Task statement: From the records below, take each line where the string "shall" shows up and copy it.

Items from a data source

*** Begin section ***

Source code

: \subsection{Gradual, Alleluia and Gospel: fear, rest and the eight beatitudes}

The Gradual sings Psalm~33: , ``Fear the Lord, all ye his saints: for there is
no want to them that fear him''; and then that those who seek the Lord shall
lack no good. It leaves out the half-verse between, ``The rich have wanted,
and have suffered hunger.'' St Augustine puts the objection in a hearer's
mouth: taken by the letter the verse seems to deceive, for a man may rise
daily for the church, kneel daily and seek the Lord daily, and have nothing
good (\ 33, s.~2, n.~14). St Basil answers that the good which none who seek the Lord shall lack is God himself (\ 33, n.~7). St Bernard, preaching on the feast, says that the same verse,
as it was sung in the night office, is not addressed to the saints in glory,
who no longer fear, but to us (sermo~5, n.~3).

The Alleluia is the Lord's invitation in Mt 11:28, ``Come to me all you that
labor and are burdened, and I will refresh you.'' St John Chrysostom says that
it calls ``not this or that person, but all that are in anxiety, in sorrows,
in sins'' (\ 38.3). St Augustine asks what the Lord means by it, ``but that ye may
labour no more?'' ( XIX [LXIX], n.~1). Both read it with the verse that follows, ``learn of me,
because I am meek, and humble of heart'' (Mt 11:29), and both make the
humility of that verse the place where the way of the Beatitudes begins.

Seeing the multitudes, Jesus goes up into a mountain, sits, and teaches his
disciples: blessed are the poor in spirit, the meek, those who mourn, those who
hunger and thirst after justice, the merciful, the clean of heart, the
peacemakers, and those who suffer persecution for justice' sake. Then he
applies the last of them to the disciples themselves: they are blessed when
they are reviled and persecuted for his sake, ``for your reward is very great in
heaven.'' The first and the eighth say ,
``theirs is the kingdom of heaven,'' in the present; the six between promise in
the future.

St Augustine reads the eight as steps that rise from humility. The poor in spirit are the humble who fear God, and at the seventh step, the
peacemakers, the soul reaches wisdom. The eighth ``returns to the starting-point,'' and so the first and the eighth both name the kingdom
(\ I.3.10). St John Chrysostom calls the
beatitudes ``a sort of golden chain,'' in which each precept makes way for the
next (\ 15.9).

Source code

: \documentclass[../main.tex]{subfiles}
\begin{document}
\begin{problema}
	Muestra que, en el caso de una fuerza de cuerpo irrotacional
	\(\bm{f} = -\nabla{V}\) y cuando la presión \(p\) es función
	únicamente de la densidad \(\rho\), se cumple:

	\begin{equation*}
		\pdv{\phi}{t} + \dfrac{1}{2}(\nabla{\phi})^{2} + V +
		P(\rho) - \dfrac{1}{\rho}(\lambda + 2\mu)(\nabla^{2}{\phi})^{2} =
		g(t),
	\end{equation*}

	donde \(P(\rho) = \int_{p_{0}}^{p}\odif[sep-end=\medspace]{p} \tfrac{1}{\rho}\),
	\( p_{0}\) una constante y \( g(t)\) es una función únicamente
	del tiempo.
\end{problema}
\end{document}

*** End section ***

Output of the exercise:
no want to them that fear him''; and then that those who seek the Lord shall
good (\ 33, s.~2, n.~14). St Basil answers that the good which none who seek the Lord shall lack is God himself (\ 33, n.~7). St Bernard, preaching on the feast, says that the same verse,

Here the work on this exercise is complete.